Alfred Schnittke’s early life, with a Jewish father, Volga German mother and a musical education in occupied Vienna, was haunted by the fears and tensions of the outsider. The ‘polystylist’ language he eventually developed, with its wild juxtapositions of the ‘banal’ and ‘refined’ and a jabbing irony that confounded Soviet apparatchiks, may thus have been a fortified wall shielding a serious avant-gardist, but he risked coming across as a composer in search of a voice. 

As time passed by and regimes began to crumble, he allowed cracks to appear in that wall and offer glimpses of the vulnerable artist within. Declining health in the 1980s revealed spiritualist tendencies, most apparent in the Penitential Psalms for mixed choir a cappella, written in 1988 to commemorate the millennium of the Christianisation of Russia. 

Setting poems for Lent by anonymous monks from an anthology of Old Russian texts, the principal themes are that of original sin, the wrongs of the past and the need to repent and forgive; significant sentiments as the Soviet Union was breaking apart and old scores were being settled. The work has elements of traditional Russian Orthodox Liturgical chant with syllabic declamation and hummed drones, but tight contrapuntal lines and rich cluster harmonies dominate. 

Schnittke’s austere late style is apparent in the grim opening, Adam Sat Weeping at the Gates of Paradise, but don’t be put off as Psalm 2 lets the light flood in with gleaming sopranos and superbly executed tenor solo. The self-flagellating remorse of Psalm 3 is depicted with a vocal line that winds around itself like a braided cord, gradually unravelling before tightening again. 

The fire and brimstone of Psalms 4, 5 and 6 is depicted in harmonies veering between ugly dissonance and saccharine sweetness (am I granting Schnittke leniency by suggesting a sly irony?) Psalm 9 opens with another chant-like tenor solo before triumphant harmonies of affirmation. I was particularly struck by the closing pages of Psalm 11 with its strange Bartókian harmony folding in on itself. 
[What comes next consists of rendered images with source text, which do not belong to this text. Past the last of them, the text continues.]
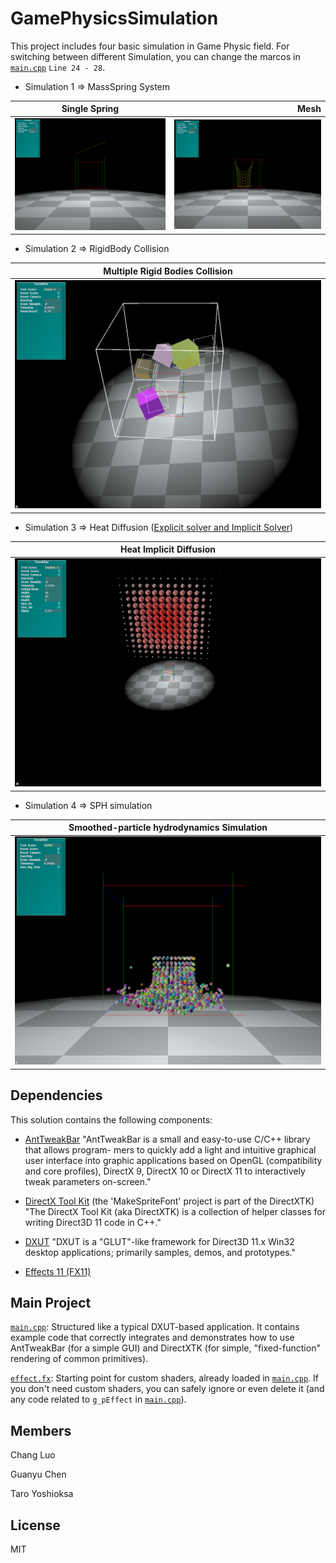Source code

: # GamePhysicsSimulation

This project includes four basic simulation in Game Physic field. For switching between different Simulation, you can change the marcos in [`main.cpp`](Simulations/main.cpp) `Line 24 - 28`.

- Simulation 1 => MassSpring System
  
| Single Spring| Mesh |
| :-------------------: | -----------------: |
| ![Single Spring](Imgs/MassSpring_SingleSpring.png) | ![Mesh](Imgs/MassSpring_Mesh.png) |

  
- Simulation 2 => RigidBody Collision

| Multiple Rigid Bodies Collision | 
| :-------------------: | 
| ![](Imgs/RigidBody.png) | 

- Simulation 3 => Heat Diffusion ([Explicit solver and Implicit Solver](http://hplgit.github.io/num-methods-for-PDEs/doc/pub/diffu/sphinx/._main_diffu001.html))

| Heat Implicit Diffusion | 
| :-------------------: | 
| ![](Imgs/HeatDiffusion.png) | 

- Simulation 4 => SPH simulation

| Smoothed-particle hydrodynamics Simulation | 
| :-------------------: | 
| ![](Imgs/SPH.png) | 

## Dependencies 

This solution contains the following components:

 - [AntTweakBar](http://anttweakbar.sourceforge.net/)
   "AntTweakBar is a small and easy-to-use C/C++ library that allows program-
   mers to quickly add a light and intuitive graphical user interface into 
   graphic applications based on OpenGL (compatibility and core profiles), 
   DirectX 9, DirectX 10 or DirectX 11 to interactively tweak parameters 
   on-screen."

 - [DirectX Tool Kit](https://github.com/Microsoft/DirectXTK)
   (the 'MakeSpriteFont' project is part of the DirectXTK)
   "The DirectX Tool Kit (aka DirectXTK) is a collection of helper classes for
   writing Direct3D 11 code in C++."

 - [DXUT](https://github.com/Microsoft/DXUT)
   "DXUT is a "GLUT"-like framework for Direct3D 11.x Win32 desktop 
   applications; primarily samples, demos, and prototypes."

 - [Effects 11 (FX11)](ttps://github.com/Microsoft/FX11)


## Main Project
[`main.cpp`](Simulations/main.cpp): Structured like a typical DXUT-based application. It contains example code that correctly integrates and demonstrates how to use AntTweakBar (for a simple GUI) and DirectXTK (for simple, "fixed-function" rendering of common primitives).

[`effect.fx`](Simulations/effect.fx): Starting point for custom shaders, already loaded in [`main.cpp`](Simulations/main.cpp). If  you don't need custom shaders, you can safely ignore or even delete it (and any code related to `g_pEffect` in [`main.cpp`](Simulations/main.cpp)).
	 
## Members

Chang Luo

Guanyu Chen

Taro Yoshioksa 

## License
MIT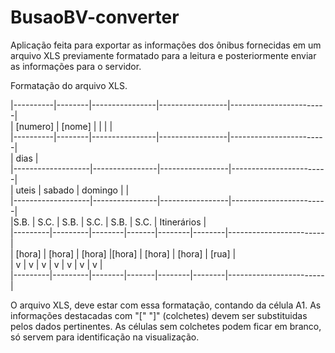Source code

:# BusaoBV-converter

Aplicação feita para exportar as informações dos ônibus fornecidas em um arquivo XLS previamente formatado para a leitura e posteriormente enviar as informações para o servidor.

Formatação do arquivo XLS.

|----------|--------|----------------|-----------------|------------------------|<br />
| [numero] | [nome] |                |                 |                        |<br />
|----------|--------|----------------|-----------------|------------------------|<br />
|                                  dias                                         |<br />
|-------------------|----------------|-----------------|------------------------|<br />
|      uteis        |     sabado     |    domingo      |                        |<br />
|-------------------|----------------|-----------------|------------------------|<br />
|S.B.     |   S.C.  |  S.B.  |  S.C. |  S.B.  |  S.C.  |     Itinerários        |<br />
|---------|---------|--------|-------|--------|--------|------------------------|<br />
| [hora]  |  [hora] | [hora] |[hora] | [hora] | [hora] |        [rua]           |<br />
|   v     |    v    |   v    |   v   |   v    |   v    |          v             |<br />
|---------|---------|--------|-------|--------|--------|------------------------|<br />

O arquivo XLS, deve estar com essa formatação, contando da célula A1.
As informações destacadas com "[" "]" (colchetes) devem ser substituidas pelos dados pertinentes.
As células sem colchetes podem ficar em branco, só servem para identificação na visualização.

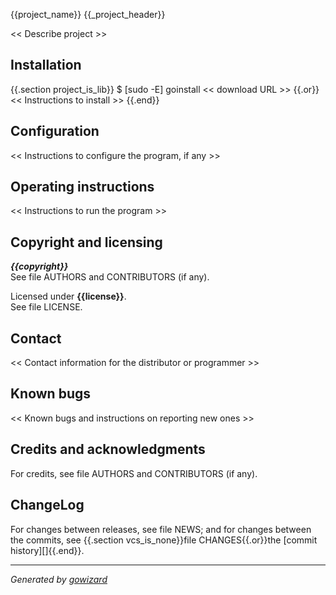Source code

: {{project_name}}
{{_project_header}}

<< Describe project >>


## Installation

{{.section project_is_lib}}
	$ [sudo -E] goinstall << download URL >>
{{.or}}
<< Instructions to install >>
{{.end}}


## Configuration

<< Instructions to configure the program, if any >>


## Operating instructions

<< Instructions to run the program >>


## Copyright and licensing

***{{copyright}}***  
See file AUTHORS and CONTRIBUTORS (if any).

Licensed under **{{license}}**.  
See file LICENSE.


## Contact

<< Contact information for the distributor or programmer >>


## Known bugs

<< Known bugs and instructions on reporting new ones >>


## Credits and acknowledgments

For credits, see file AUTHORS and CONTRIBUTORS (if any).


## ChangeLog

For changes between releases, see file NEWS; and for changes between the commits,
see {{.section vcs_is_none}}file CHANGES{{.or}}the [commit history][]{{.end}}.


* * *
*Generated by [gowizard](http://github.com/kless/gowizard)*

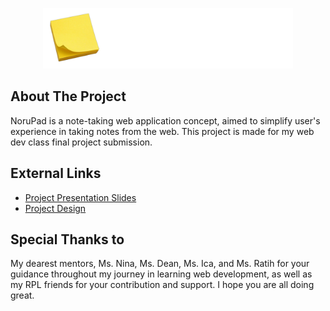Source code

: <p align="center"><img src="https://github.com/syiffanoriza/NoruPad-v1/blob/master/public/assets/images/Heading.png?raw=true" width="400" alt="NoruPad Logo"></a></p>

## About The Project

NoruPad is a note-taking web application concept, aimed to simplify user's experience in taking notes from the web. This project is made for my web dev class final project submission. 

## External Links

- [Project Presentation Slides](https://www.canva.com/design/DAFce1X1bmQ/rcX7bYxmMbk8UDEeGPzAgg/view?utm_content=DAFce1X1bmQ&utm_campaign=designshare&utm_medium=link&utm_source=publishsharelink)
- [Project Design](https://www.figma.com/file/WcbGFAftMYkhHOuGzLYmyx/Web-Preview?node-id=0-1)

## Special Thanks to

My dearest mentors, Ms. Nina, Ms. Dean, Ms. Ica, and Ms. Ratih for your guidance throughout my journey in learning web development, as well as my RPL friends for your contribution and support. I hope you are all doing great.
The work concludes with a dramatic coup, the text abandoned for haunting hummed harmonies. The performance, as expected from this ensemble, is superlative. Thanks to special coaching, pronunciation sounds idiomatic (at least, to my non-Russian ears) and there is no lack of Slavic intensity while the impeccable intonation clarifies the dense interweaving harmonies where the traditional Slavic wobble would create an unholy racket. Vivid sound and quality packaging.